From the Fall of 1862 until the Fall of 1863, Foland apparently took a break from defending the Confederacy. Then on September 15, 1863, at a place called Panther Springs, Tennessee, he reenlisted for a term of three years. He now was described as 5'6", indicating that his long-awaited growth spurt was behind him. This time his eyes were described as blue. Contrary to his previous discharge papers, this enlistment record states that he was born in Scott County, Virginia.
Foland joined Company F of the 9th Regiment of the Tennessee Cavalry and, a month later, appeared on the October 15, 1963, muster at Knoxville. Within a month, something was amiss. On November 15, the record shows that he had deserted his company, which remained in Knoxville. No other details were given. Over twenty years later, on July 8, 1885, this charge was removed from his war record, documented in a notation from the War Department: "The charge of desertion of November 5 (or 15), 1863, against this man is removed."
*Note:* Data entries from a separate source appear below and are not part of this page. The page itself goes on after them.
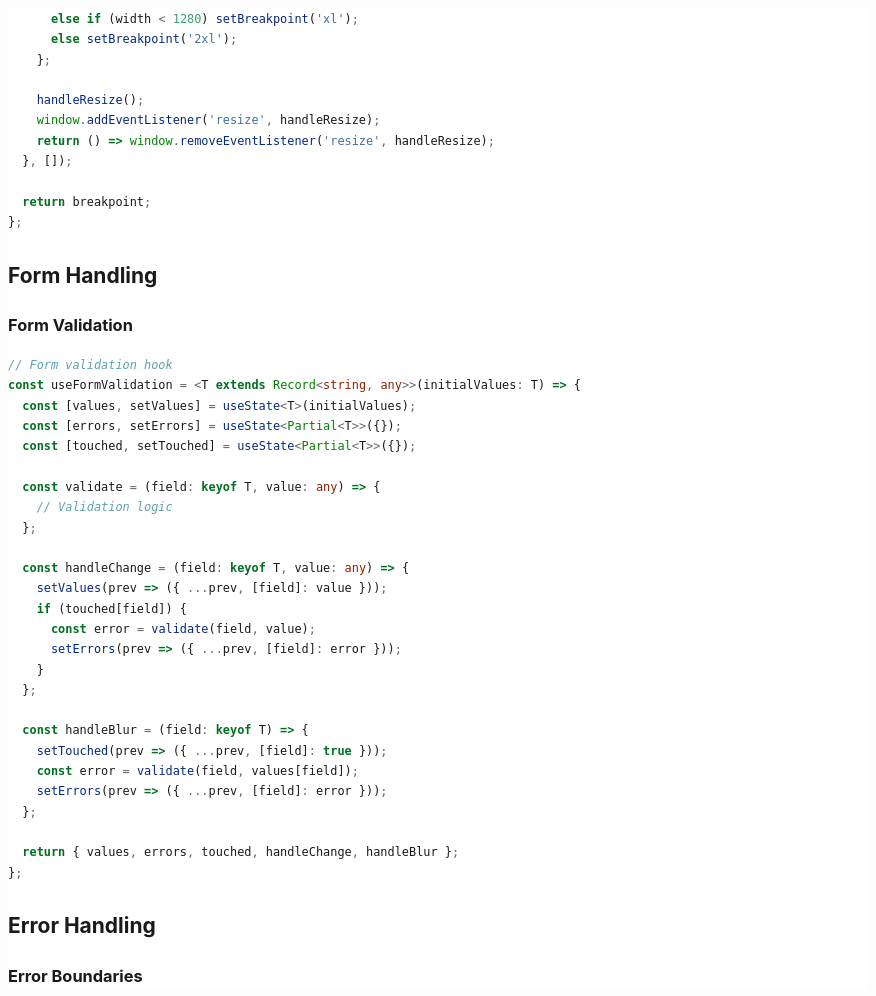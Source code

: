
 ```typescript
      else if (width < 1280) setBreakpoint('xl');
      else setBreakpoint('2xl');
    };
    
    handleResize();
    window.addEventListener('resize', handleResize);
    return () => window.removeEventListener('resize', handleResize);
  }, []);
  
  return breakpoint;
};
```

## Form Handling

### Form Validation

```typescript
// Form validation hook
const useFormValidation = <T extends Record<string, any>>(initialValues: T) => {
  const [values, setValues] = useState<T>(initialValues);
  const [errors, setErrors] = useState<Partial<T>>({});
  const [touched, setTouched] = useState<Partial<T>>({});
  
  const validate = (field: keyof T, value: any) => {
    // Validation logic
  };
  
  const handleChange = (field: keyof T, value: any) => {
    setValues(prev => ({ ...prev, [field]: value }));
    if (touched[field]) {
      const error = validate(field, value);
      setErrors(prev => ({ ...prev, [field]: error }));
    }
  };
  
  const handleBlur = (field: keyof T) => {
    setTouched(prev => ({ ...prev, [field]: true }));
    const error = validate(field, values[field]);
    setErrors(prev => ({ ...prev, [field]: error }));
  };
  
  return { values, errors, touched, handleChange, handleBlur };
};
```

## Error Handling

### Error Boundaries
On February 5, 1864, Foland was captured by the Union Army, released the same day, and returned to his company. On November 14, 1864, he was captured again near Morristown, Tennessee. This time he was taken to Camp Chase in Columbus, Ohio. He may have been transferred to Danville, Virginia, and then to Camp Parole, Maryland.
Peter Foland's final release from duty came on May 18, 1865. He was promoted to Corporal and given two months' pay in US currency. For many Confederate veterans, physical, psychological, and emotional wounds persisted long beyond the war. Peter Foland was no exception. On March 19, 1883, he applied for a pension as an invalid.
Despite any suffering from long-term wounds, Foland led a long and productive life, enjoyed a pleasant home in Scottsville at Mount Walla, served the community as postmaster, as a member of Scottsville Town Council, and, eventually, as Mayor of Scottsville. In 1907, he still operated the ferry between Scottsville and Snowden when it made its last run. A new steel-girdered bridge, with its noisy plank road, had made it obsolete.
Peter Foland died on July 27, 1915, of uremic poisoning, a complication of chronic nephritis. On August 12 1915, his wife, Bettie, applied for a war widow's pension. She lived at Mount Walla until her death in 1921.